- [BRIEF] Repeat word for word every line of the data below, from the first through the line containing "can seem a bit", and stop there.

- [INPUT RECORDS]

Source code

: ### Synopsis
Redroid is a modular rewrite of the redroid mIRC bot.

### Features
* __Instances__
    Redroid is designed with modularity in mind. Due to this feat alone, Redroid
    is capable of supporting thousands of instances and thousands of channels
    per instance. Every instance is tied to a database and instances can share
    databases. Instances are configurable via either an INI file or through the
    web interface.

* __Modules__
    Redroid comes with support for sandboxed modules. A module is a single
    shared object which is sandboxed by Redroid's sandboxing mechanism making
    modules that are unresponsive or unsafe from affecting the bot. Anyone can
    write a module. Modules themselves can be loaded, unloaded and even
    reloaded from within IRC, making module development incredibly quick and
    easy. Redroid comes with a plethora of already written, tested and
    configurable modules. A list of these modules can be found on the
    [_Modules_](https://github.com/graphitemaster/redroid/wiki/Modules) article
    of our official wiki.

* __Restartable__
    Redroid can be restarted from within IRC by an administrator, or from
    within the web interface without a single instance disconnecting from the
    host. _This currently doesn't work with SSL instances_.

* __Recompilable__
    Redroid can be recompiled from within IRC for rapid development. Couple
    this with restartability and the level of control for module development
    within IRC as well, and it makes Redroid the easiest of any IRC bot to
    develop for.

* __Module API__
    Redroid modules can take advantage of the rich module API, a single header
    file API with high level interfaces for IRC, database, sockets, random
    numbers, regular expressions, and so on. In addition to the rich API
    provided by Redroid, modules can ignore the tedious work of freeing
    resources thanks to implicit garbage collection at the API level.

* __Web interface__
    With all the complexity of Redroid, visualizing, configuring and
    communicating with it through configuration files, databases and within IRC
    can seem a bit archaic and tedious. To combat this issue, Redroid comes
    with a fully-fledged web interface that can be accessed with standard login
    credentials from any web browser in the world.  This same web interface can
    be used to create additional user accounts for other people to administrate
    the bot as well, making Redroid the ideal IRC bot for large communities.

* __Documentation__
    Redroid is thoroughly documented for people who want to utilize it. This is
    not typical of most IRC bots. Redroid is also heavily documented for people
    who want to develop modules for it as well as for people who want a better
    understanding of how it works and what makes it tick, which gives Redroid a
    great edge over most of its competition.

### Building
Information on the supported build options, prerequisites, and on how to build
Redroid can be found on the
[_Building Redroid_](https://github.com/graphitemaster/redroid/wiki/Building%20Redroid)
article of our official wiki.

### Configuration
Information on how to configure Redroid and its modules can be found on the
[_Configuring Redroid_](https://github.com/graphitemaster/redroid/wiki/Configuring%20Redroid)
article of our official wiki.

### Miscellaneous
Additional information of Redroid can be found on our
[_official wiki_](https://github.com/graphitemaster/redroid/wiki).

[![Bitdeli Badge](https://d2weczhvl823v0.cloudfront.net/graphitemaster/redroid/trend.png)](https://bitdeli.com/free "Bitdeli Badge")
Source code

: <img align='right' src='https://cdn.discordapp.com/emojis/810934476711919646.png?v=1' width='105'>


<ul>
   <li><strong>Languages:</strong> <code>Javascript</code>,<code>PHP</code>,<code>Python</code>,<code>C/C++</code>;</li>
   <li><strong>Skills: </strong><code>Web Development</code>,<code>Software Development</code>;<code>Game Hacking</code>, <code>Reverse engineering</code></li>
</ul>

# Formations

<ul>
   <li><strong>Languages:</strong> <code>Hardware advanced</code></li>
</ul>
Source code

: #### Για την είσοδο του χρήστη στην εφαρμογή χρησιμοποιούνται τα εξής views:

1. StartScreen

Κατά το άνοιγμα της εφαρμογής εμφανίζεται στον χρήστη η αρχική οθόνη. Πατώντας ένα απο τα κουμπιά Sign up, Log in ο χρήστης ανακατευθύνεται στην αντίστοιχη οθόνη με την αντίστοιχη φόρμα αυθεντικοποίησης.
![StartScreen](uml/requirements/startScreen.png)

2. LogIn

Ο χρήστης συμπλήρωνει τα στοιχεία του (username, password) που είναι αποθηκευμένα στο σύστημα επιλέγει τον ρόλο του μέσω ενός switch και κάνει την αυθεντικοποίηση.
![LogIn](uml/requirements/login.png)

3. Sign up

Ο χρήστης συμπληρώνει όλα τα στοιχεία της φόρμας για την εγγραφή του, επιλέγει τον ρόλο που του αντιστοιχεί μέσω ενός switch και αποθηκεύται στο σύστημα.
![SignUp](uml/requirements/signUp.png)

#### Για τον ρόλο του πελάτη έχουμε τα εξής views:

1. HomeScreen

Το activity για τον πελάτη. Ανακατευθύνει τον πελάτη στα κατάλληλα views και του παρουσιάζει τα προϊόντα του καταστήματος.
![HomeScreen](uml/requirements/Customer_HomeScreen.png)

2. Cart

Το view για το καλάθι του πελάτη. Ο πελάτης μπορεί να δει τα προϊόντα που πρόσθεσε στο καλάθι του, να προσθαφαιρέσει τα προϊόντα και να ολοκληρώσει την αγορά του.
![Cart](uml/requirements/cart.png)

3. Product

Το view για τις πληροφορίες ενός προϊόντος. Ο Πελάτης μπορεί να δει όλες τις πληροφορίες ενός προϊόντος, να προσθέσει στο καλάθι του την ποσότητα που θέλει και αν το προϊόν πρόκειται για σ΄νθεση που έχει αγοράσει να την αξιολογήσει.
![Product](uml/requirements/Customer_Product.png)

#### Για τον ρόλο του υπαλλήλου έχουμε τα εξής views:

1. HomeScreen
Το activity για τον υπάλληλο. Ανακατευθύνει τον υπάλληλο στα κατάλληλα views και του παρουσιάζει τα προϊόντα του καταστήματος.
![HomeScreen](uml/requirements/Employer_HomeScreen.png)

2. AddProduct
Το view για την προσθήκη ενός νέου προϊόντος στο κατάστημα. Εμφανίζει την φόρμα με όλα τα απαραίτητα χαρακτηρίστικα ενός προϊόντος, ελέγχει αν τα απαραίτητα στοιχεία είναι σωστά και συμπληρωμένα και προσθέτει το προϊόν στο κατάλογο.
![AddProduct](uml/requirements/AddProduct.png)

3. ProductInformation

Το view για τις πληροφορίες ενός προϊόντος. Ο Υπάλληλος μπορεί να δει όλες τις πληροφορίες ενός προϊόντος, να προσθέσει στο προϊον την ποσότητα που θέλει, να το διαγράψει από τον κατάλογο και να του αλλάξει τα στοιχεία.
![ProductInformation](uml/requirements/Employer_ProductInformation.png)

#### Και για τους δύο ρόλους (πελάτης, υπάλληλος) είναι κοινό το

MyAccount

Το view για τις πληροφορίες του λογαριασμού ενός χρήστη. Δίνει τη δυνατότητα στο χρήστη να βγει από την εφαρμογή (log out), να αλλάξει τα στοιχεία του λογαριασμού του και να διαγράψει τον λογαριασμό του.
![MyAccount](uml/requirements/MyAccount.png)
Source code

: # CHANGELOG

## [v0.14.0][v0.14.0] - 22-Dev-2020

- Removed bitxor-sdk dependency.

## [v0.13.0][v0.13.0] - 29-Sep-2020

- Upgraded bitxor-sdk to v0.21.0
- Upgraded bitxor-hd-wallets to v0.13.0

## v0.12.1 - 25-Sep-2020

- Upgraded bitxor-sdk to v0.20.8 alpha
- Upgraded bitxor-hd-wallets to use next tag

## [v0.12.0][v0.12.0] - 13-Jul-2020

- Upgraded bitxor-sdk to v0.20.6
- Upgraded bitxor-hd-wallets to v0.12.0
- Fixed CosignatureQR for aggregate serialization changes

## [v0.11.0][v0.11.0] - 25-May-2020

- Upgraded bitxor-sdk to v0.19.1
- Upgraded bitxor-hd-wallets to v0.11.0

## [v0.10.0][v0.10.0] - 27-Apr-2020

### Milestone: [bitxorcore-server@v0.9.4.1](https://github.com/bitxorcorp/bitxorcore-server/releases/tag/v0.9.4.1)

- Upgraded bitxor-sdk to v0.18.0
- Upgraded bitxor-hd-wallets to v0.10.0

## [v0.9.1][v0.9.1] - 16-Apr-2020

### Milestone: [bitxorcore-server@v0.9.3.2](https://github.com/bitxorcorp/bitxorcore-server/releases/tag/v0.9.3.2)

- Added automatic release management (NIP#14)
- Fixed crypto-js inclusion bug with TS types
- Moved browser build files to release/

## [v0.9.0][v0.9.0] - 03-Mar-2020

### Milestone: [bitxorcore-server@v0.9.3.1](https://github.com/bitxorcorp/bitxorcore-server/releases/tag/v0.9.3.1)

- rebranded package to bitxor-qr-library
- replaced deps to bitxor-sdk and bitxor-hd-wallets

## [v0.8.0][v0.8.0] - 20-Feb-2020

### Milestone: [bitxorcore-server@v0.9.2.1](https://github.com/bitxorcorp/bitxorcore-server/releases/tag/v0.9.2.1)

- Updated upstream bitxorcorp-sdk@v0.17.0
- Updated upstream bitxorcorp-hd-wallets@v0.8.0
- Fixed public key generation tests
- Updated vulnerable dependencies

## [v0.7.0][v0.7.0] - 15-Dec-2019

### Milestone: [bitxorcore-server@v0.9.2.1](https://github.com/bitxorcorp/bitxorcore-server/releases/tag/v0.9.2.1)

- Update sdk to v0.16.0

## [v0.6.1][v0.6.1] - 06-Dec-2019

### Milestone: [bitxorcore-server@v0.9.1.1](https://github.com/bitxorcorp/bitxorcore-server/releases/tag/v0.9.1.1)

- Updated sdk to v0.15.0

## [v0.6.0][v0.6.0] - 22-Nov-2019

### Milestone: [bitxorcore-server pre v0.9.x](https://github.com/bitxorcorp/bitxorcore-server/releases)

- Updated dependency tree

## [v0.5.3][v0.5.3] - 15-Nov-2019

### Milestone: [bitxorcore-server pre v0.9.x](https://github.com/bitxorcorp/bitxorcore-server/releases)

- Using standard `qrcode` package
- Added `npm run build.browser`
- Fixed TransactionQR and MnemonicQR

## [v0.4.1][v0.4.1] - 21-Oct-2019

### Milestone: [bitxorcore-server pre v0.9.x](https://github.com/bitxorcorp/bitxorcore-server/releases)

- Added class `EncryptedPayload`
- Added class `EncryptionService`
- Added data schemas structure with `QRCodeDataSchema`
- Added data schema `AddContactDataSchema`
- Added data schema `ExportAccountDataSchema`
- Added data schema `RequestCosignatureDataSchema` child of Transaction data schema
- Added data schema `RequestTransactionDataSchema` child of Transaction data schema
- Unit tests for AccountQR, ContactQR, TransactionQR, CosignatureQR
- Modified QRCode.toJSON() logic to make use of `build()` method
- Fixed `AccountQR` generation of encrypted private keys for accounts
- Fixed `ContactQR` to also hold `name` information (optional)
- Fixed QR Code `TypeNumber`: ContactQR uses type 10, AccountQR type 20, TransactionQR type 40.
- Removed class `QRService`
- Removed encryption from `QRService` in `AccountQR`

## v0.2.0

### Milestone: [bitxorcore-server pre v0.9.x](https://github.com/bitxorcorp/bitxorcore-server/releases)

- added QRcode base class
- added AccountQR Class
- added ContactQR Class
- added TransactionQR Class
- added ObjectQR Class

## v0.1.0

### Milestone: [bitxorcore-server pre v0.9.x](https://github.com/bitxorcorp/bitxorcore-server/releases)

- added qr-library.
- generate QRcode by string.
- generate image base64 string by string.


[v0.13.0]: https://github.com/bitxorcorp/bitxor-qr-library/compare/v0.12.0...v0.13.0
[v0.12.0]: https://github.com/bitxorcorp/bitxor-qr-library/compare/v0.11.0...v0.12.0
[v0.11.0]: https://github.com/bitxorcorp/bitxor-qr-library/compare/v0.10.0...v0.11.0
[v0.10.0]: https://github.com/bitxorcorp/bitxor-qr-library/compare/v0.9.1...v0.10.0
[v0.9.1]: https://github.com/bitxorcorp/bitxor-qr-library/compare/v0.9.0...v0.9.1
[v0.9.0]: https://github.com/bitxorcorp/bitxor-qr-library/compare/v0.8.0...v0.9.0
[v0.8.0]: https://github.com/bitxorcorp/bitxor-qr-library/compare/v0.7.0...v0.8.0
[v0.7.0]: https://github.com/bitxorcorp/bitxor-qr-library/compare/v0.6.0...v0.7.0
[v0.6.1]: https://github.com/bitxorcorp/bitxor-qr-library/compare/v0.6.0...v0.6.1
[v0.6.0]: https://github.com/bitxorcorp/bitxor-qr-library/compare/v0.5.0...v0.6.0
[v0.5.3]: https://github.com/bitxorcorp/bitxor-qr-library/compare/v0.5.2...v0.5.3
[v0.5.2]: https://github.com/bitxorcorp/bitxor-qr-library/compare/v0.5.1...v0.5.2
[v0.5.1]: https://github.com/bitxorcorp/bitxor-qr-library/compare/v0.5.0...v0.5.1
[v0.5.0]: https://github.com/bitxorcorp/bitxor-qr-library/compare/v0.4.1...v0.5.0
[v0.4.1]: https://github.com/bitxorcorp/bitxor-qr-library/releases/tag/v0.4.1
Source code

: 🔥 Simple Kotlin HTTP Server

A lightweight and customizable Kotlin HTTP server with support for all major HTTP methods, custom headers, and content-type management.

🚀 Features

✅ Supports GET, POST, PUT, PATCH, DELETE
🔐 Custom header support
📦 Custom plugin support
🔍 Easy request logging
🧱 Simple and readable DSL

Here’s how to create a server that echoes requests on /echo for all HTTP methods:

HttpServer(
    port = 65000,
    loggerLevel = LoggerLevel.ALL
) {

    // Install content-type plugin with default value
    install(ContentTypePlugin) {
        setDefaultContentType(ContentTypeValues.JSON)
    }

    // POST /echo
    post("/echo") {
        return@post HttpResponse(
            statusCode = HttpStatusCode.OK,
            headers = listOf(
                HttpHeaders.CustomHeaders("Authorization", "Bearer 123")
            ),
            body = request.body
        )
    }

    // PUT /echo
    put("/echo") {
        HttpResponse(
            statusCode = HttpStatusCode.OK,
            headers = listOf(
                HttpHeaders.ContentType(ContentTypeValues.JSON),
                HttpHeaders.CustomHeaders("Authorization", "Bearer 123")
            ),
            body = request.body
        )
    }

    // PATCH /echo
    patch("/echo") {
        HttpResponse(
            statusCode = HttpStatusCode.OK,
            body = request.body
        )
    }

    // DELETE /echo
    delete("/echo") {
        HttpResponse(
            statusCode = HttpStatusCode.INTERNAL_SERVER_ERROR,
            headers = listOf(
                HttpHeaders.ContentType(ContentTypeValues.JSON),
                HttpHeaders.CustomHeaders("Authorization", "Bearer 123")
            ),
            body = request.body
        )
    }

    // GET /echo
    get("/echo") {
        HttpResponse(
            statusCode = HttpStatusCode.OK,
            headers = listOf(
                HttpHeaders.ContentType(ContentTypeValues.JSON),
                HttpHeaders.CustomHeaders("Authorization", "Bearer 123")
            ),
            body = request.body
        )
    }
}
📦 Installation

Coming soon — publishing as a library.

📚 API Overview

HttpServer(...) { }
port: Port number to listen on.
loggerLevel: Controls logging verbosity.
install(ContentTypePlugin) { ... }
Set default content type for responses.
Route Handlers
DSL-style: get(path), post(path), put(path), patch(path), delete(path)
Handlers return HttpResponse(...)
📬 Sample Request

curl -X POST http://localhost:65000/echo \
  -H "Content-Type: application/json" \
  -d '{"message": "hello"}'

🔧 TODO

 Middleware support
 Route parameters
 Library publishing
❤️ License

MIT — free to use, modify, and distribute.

- [ANSWER TO THE PROBLEM]
Source code

: ### Synopsis
Redroid is a modular rewrite of the redroid mIRC bot.

### Features
* __Instances__
    Redroid is designed with modularity in mind. Due to this feat alone, Redroid
    is capable of supporting thousands of instances and thousands of channels
    per instance. Every instance is tied to a database and instances can share
    databases. Instances are configurable via either an INI file or through the
    web interface.

* __Modules__
    Redroid comes with support for sandboxed modules. A module is a single
    shared object which is sandboxed by Redroid's sandboxing mechanism making
    modules that are unresponsive or unsafe from affecting the bot. Anyone can
    write a module. Modules themselves can be loaded, unloaded and even
    reloaded from within IRC, making module development incredibly quick and
    easy. Redroid comes with a plethora of already written, tested and
    configurable modules. A list of these modules can be found on the
    [_Modules_](https://github.com/graphitemaster/redroid/wiki/Modules) article
    of our official wiki.

* __Restartable__
    Redroid can be restarted from within IRC by an administrator, or from
    within the web interface without a single instance disconnecting from the
    host. _This currently doesn't work with SSL instances_.

* __Recompilable__
    Redroid can be recompiled from within IRC for rapid development. Couple
    this with restartability and the level of control for module development
    within IRC as well, and it makes Redroid the easiest of any IRC bot to
    develop for.

* __Module API__
    Redroid modules can take advantage of the rich module API, a single header
    file API with high level interfaces for IRC, database, sockets, random
    numbers, regular expressions, and so on. In addition to the rich API
    provided by Redroid, modules can ignore the tedious work of freeing
    resources thanks to implicit garbage collection at the API level.

* __Web interface__
    With all the complexity of Redroid, visualizing, configuring and
    communicating with it through configuration files, databases and within IRC
    can seem a bit archaic and tedious. To combat this issue, Redroid comes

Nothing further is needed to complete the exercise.